• **The task**
Skip the pictures. Give all the data again exactly.

(Stored data)

=== Begin Enclosure ===

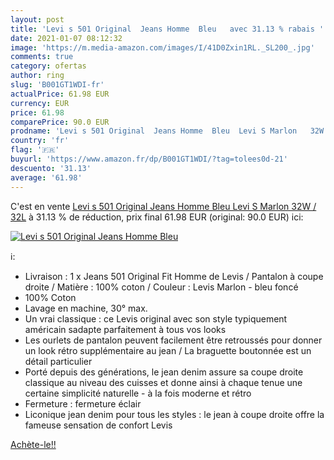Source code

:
 ```yaml
---
layout: post
title: 'Levi s 501 Original  Jeans Homme  Bleu   avec 31.13 % rabais '
date: 2021-01-07 08:12:32
image: 'https://m.media-amazon.com/images/I/41D0Zxin1RL._SL200_.jpg'
comments: true
category: ofertas
author: ring
slug: 'B001GT1WDI-fr'
actualPrice: 61.98 EUR
currency: EUR
price: 61.98
comparePrice: 90.0 EUR
prodname: 'Levi s 501 Original  Jeans Homme  Bleu  Levi S Marlon   32W / 32L'
country: 'fr'
flag: '🇫🇷'
buyurl: 'https://www.amazon.fr/dp/B001GT1WDI/?tag=tolees0d-21'
descuento: '31.13'
average: '61.98'
---
```


C'est en vente [Levi s 501 Original  Jeans Homme  Bleu  Levi S Marlon   32W / 32L](https://www.amazon.fr/dp/B001GT1WDI/?tag=tolees0d-21)  à  31.13 % de réduction, prix final  61.98 EUR (original: 90.0 EUR) ici:

[![Levi s 501 Original  Jeans Homme  Bleu  ](https://m.media-amazon.com/images/I/41D0Zxin1RL._SL200_.jpg)](https://www.amazon.fr/dp/B001GT1WDI/?tag=tolees0d-21)

ℹ️:

- Livraison : 1 x Jeans 501 Original Fit Homme de Levis / Pantalon à coupe droite / Matière : 100% coton / Couleur : Levis Marlon - bleu foncé
- 100% Coton
- Lavage en machine, 30° max.
- Un vrai classique : ce Levis original avec son style typiquement américain sadapte parfaitement à tous vos looks
- Les ourlets de pantalon peuvent facilement être retroussés pour donner un look rétro supplémentaire au jean / La braguette boutonnée est un détail particulier
- Porté depuis des générations, le jean denim assure sa coupe droite classique au niveau des cuisses et donne ainsi à chaque tenue une certaine simplicité naturelle - à la fois moderne et rétro
- Fermeture : fermeture éclair
- Liconique jean denim pour tous les styles : le jean à coupe droite offre la fameuse sensation de confort Levis

[Achète-le!!](https://www.amazon.fr/dp/B001GT1WDI/?tag=tolees0d-21)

=== End Enclosure ===

• **Exercise solution**
Source code

:
 ```yaml
---
layout: post
title: 'Levi s 501 Original  Jeans Homme  Bleu   avec 31.13 % rabais '
date: 2021-01-07 08:12:32
image: 'https://m.media-amazon.com/images/I/41D0Zxin1RL._SL200_.jpg'
comments: true
category: ofertas
author: ring
slug: 'B001GT1WDI-fr'
actualPrice: 61.98 EUR
currency: EUR
price: 61.98
comparePrice: 90.0 EUR
prodname: 'Levi s 501 Original  Jeans Homme  Bleu  Levi S Marlon   32W / 32L'
country: 'fr'
flag: '🇫🇷'
buyurl: 'https://www.amazon.fr/dp/B001GT1WDI/?tag=tolees0d-21'
descuento: '31.13'
average: '61.98'
---
```


C'est en vente [Levi s 501 Original  Jeans Homme  Bleu  Levi S Marlon   32W / 32L](https://www.amazon.fr/dp/B001GT1WDI/?tag=tolees0d-21)  à  31.13 % de réduction, prix final  61.98 EUR (original: 90.0 EUR) ici:

[![Levi s 501 Original  Jeans Homme  Bleu  ](https://m.media-amazon.com/images/I/41D0Zxin1RL._SL200_.jpg)](https://www.amazon.fr/dp/B001GT1WDI/?tag=tolees0d-21)

ℹ️:

- Livraison : 1 x Jeans 501 Original Fit Homme de Levis / Pantalon à coupe droite / Matière : 100% coton / Couleur : Levis Marlon - bleu foncé
- 100% Coton
- Lavage en machine, 30° max.
- Un vrai classique : ce Levis original avec son style typiquement américain sadapte parfaitement à tous vos looks
- Les ourlets de pantalon peuvent facilement être retroussés pour donner un look rétro supplémentaire au jean / La braguette boutonnée est un détail particulier
- Porté depuis des générations, le jean denim assure sa coupe droite classique au niveau des cuisses et donne ainsi à chaque tenue une certaine simplicité naturelle - à la fois moderne et rétro
- Fermeture : fermeture éclair
- Liconique jean denim pour tous les styles : le jean à coupe droite offre la fameuse sensation de confort Levis

[Achète-le!!](https://www.amazon.fr/dp/B001GT1WDI/?tag=tolees0d-21)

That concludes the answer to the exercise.